House Republicans look to roll back transparency law for energy companies

Congress is preparing this week to start the process of rolling back multiple regulations, one of which is a bipartisan rule that requires extractive industry corporations, like oil, gas and mining companies to disclose payments they make to foreign governments for access to natural resources.

The rule, the Cardin-Lugar Amendment, became law in 2010 as Section 1504 of the Dodd-Frank Act. After delays by court challenges by some in the oil and gas industry, the Securities and Exchange Commission implemented the rule, saying that all foreign and domestic companies listed on US stock exchanges and involved in oil, gas and mineral resource extraction must publish payments they make to foreign countries in which they operate.

Michigan Republican Rep. Bill Huizenga is leading the charge for the rule’s repeal, which is scheduled for a vote in the House Wednesday. The Senate also will need to vote on this measure, with 51 votes needed to overturn the rule.

“In reality, this very flawed rule is diverting precious resources not only from the SEC, but more importantly resources from American companies that could otherwise be used to create jobs,” his office told CNN in a statement.

The congressman suggested the SEC is guilty of overreach.

“Despite being instructed in federal court, the SEC continues to propose a resource extraction rule that is overly burdensome, puts US companies at a competitive disadvantage and fails to provide investors with useful information,” Huizenga said.

His opponents say he is acting on behalf of an industry with a strong lobby. According to OpenSecrets.org, Huizenga’s campaign received $46,050 from oil and gas interests.

Rep. Maxine Waters, D-California, ranking member of the House Committee on Financial Services, responded to Huizenga’s resolution, saying in a statement, “the American people have a right to know where Big Oil is drilling and who they’re paying, especially if it involves countries that have been hostile to the United States.”

Waters specifically said companies like ExxonMobil would benefit, citing the company’s former CEO, Rex Tillerson, who is President Donald Trump’s nominee for secretary of state.

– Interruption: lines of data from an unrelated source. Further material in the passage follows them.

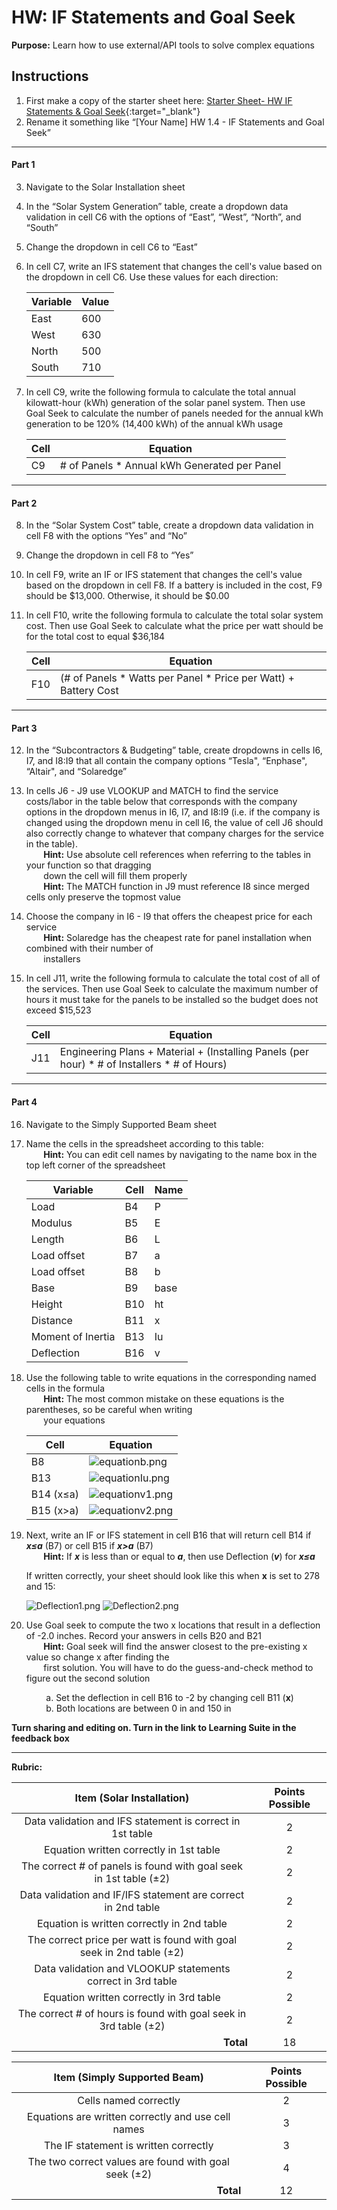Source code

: #  HW: IF Statements and Goal Seek

**Purpose:** Learn how to use external/API tools to solve complex equations

## Instructions
1. First make a copy of the starter sheet here:
   [Starter Sheet- HW IF Statements & Goal Seek](https://docs.google.com/spreadsheets/u/0/d/1rUlyf8lmHztFnhjQZp-jJvgtg7bNhADAEoz0q4NbXms/edit){:target="_blank"}
2. Rename it something like “[Your Name] HW 1.4 - IF Statements and Goal Seek”

---

#### Part 1
3. Navigate to the Solar Installation sheet
4. In the “Solar System Generation” table, create a dropdown data validation in cell C6 with the options of “East”, “West”, “North”, and “South”
5. Change the dropdown in cell C6 to “East”
6. In cell C7, write an IFS statement that changes the cell's value based on the dropdown in cell C6. Use these values for each direction:
  
      Variable |  Value
      -------- | -------
      East     |   600 
      West     |   630 
      North    |   500
      South    |   710

7. In cell C9, write the following formula to calculate the total annual kilowatt-hour (kWh) generation of the solar panel system. Then use Goal Seek to calculate the number of panels needed for the annual kWh generation to be 120% (14,400 kWh) of the annual kWh usage

      Cell      |  Equation
      --------- | ------------------------
         C9     |   # of Panels * Annual kWh Generated per Panel

---

#### Part 2
8. In the “Solar System Cost” table, create a dropdown data validation in cell F8 with the options “Yes” and “No”
9. Change the dropdown in cell F8 to “Yes”
10. In cell F9, write an IF or IFS statement that changes the cell's value based on the dropdown in cell F8. If a battery is included in the cost, F9 should be $13,000. Otherwise, it should be $0.00
11. In cell F10, write the following formula to calculate the total solar system cost. Then use Goal Seek to calculate what the price per watt should be for the total cost to equal $36,184

      Cell      |  Equation
      --------- | ------------------------
         F10    |   (# of Panels * Watts per Panel * Price per Watt) + Battery Cost

---

#### Part 3
12. In the “Subcontractors & Budgeting” table, create dropdowns in cells I6, I7, and I8:I9 that all contain the company options “Tesla", “Enphase", “Altair", and “Solaredge”
13. In cells J6 - J9 use VLOOKUP and MATCH to find the service costs/labor in the table below that corresponds with the company options in the dropdown menus in I6, I7, and I8:I9 (i.e. if the company is changed using the dropdown menu in cell I6, the value of cell J6 should also correctly change to whatever that company charges for the service in the table).
      <br>&nbsp;&nbsp;&nbsp;&nbsp;&nbsp;&nbsp;&nbsp;**Hint:** Use absolute cell references when referring to the tables in your function so that dragging </br>
      &nbsp;&nbsp;&nbsp;&nbsp;&nbsp;&nbsp;&nbsp;down the cell will fill them properly</br>
      &nbsp;&nbsp;&nbsp;&nbsp;&nbsp;&nbsp;&nbsp;**Hint:** The MATCH function in J9 must reference I8 since merged cells only preserve the topmost value
15. Choose the company in I6 - I9 that offers the cheapest price for each service
      <br>&nbsp;&nbsp;&nbsp;&nbsp;&nbsp;&nbsp;&nbsp;**Hint:** Solaredge has the cheapest rate for panel installation when combined with their number of </br>
      &nbsp;&nbsp;&nbsp;&nbsp;&nbsp;&nbsp;&nbsp;installers
17. In cell J11, write the following formula to calculate the total cost of all of the services. Then use Goal Seek to calculate the maximum number of hours it must take for the panels to be installed so the budget does not exceed $15,523

      Cell      |  Equation
      --------- | ------------------------
         J11    |   Engineering Plans + Material + (Installing Panels (per hour) * # of Installers * # of Hours)

---

#### Part 4

16. Navigate to the Simply Supported Beam sheet
17. Name the cells in the spreadsheet according to this table:
    <br>&nbsp;&nbsp;&nbsp;&nbsp;&nbsp;&nbsp;&nbsp;**Hint:** You can edit cell names by navigating to the name box in the top left corner of the spreadsheet

      Variable           |  Cell  | Name
      ------------------ | ------ | -----
      Load               |   B4   |  P
      Modulus            |   B5   |  E
      Length             |   B6   |  L
      Load offset        |   B7   |  a
      Load offset        |   B8   |  b
      Base               |   B9   |  base
      Height             |   B10  |  ht
      Distance           |   B11  |  x
      Moment of Inertia  |   B13  |  Iu
      Deflection         |   B16  |  v

19. Use the following table to write equations in the corresponding named cells in the formula<br>&nbsp;&nbsp;&nbsp;&nbsp;&nbsp;&nbsp;&nbsp;**Hint:** The most common mistake on these equations is the parentheses, so be careful when writing </br>&nbsp;&nbsp;&nbsp;&nbsp;&nbsp;&nbsp;&nbsp;your equations

      Cell      |  Equation
      --------- | ------------------------
         B8     |   ![equationb.png](images/equationb.png) 
         B13    |   ![equationIu.png](images/equationIu.png) 
      B14 (x≤a) |   ![equationv1.png](images/equationv1.png)
      B15 (x>a) |   ![equationv2.png](images/equationv2.png)

20. Next, write an IF or IFS statement in cell B16 that will return cell B14 if ***x≤a*** (B7) or cell B15 if ***x>a*** (B7)
      <br>&nbsp;&nbsp;&nbsp;&nbsp;&nbsp;&nbsp;&nbsp;**Hint:** If ***x*** is less than or equal to ***a***, then use Deflection (***v***) for ***x≤a***</br>

       If written correctly, your sheet should look like this when **x** is set to 278 and 15:

       ![Deflection1.png](images/Deflection1.png)
       ![Deflection2.png](images/Deflection2.png)

24. Use Goal seek to compute the two x locations that result in a deflection of -2.0 inches.  Record your answers in cells B20 and B21
      <br>&nbsp;&nbsp;&nbsp;&nbsp;&nbsp;&nbsp;&nbsp;**Hint:** Goal seek will find the answer closest to the pre-existing x value so change x after finding the </br>
      &nbsp;&nbsp;&nbsp;&nbsp;&nbsp;&nbsp;&nbsp;first solution. You will have to do the guess-and-check method to figure out the second solution

      &nbsp;&nbsp;&nbsp;&nbsp;&nbsp;&nbsp;&nbsp;&nbsp;a. Set the deflection in cell B16 to -2 by changing cell B11 (**x**)<br>&nbsp;&nbsp;&nbsp;&nbsp;&nbsp;&nbsp;&nbsp;&nbsp;b. Both locations are between 0 in and 150 in</br>

**Turn sharing and editing on. Turn in the link to Learning Suite in the feedback box**

---

**Rubric:**

|                      Item (Solar Installation)                            | Points Possible |
|:-------------------------------------------------------------------------:|:---------------:|
|     Data validation and IFS statement is correct in 1st table             |        2        |
|               Equation written correctly in 1st table                     |        2        |
|   The correct # of panels is found with goal seek in 1st table (±2)       |        2        |
|     Data validation and IF/IFS statement are correct in 2nd table         |        2        |
|                  Equation is written correctly in 2nd table               |        2        |
|   The correct price per watt is found with goal seek in 2nd table (±2)    |        2        |
|       Data validation and VLOOKUP statements correct in 3rd table         |        2        |
|                 Equation written correctly in 3rd table                   |        2        |
|     The correct # of hours is found with goal seek in 3rd table (±2)      |        2        |
|  <div style="text-align: right">**Total**</div>                           |       18        |

|               Item (Simply Supported Beam)                | Points Possible |
|:---------------------------------------------------------:|:---------------:|
|                Cells named correctly                      |        2        |
| Equations are written correctly and use cell names        |        3        |
|   The IF statement is written correctly                   |        3        |
|     The two correct values are found with goal seek (±2)  |        4        |
|  <div style="text-align: right">**Total**</div>           |       12        |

“Striking Section 1504 would mean that Big Oil companies like ExxonMobil would be able to continue their questionable dealings with corrupt parties such as Vladimir Putin and Russia,” Waters said.

Critics say Wednesday’s House vote will be on the heels of the backlash Republicans received after planning to gut the Office of Congressional Ethics, a nonpartisan congressional watchdog, with a vote to strip the agency of its powers. House Republicans eventually pulled their plans to gut the agency.

The rule is finalized and has legal standing but it has a phase-in period so companies do not have to disclose those government payments to the SEC until 2019.

Jodi Vittori, a retired Air Force lieutenant colonel who also teaches courses in terrorism finance at Georgetown University and worked on counter-corruption efforts for NATO, said repealing this rule could impact US national security.

Vittori said “a lot” of the money the gas and oil industry pays to many poor or fragile countries for access to their natural resources “gets diverted to other places out of these slush funds they can be going to hackers that are hacking political parties. It could be going to terrorists, insurgents, warlords, criminals, wherever these authoritarian governments or the cronies who have access to their money choose to divert it. “

But the American Petroleum Institute, a top lobbyist for the oil industry, said the SEC’s recent rule “undermines global payment transparency efforts” and the oil and natural gas industry “has been an advocate of greater revenue transparency for decades.”

Exxon said the rule “likely will adversely affect the ability of publicly traded companies to compete globally,” though other oil giants, including Shell and BP, have supported it.

Isabel Munilla, a policy adviser of Oxfam, an international confederation of charitable organizations focused on the alleviation of global poverty, said the rule helps the citizens of fragile countries and American taxpayers follow the money.

“At a time when terror groups like ISIS’ largest source of revenue is from oil, we deserve to know where oil companies’ payments to foreign governments are going,” she said.

Munilla added, “What does Exxon and Chevron have to hide? How does these payment disclosures put you at a competitive risk if your competitors are disclosing the same information? These oil companies are not being asked to disclose proprietary information.”

API argues more than 90% of the world’s oil reserves are owned or controlled by state-owned oil companies, many of which are not subject to either the SEC’s jurisdiction or disclosure requirements. Competitors could examine the disclosures of US companies to discern commercially sensitive information, and countries wishing to avoid disclosure could divert their business to foreign competitors not subject to the US disclosure rule, the institute said.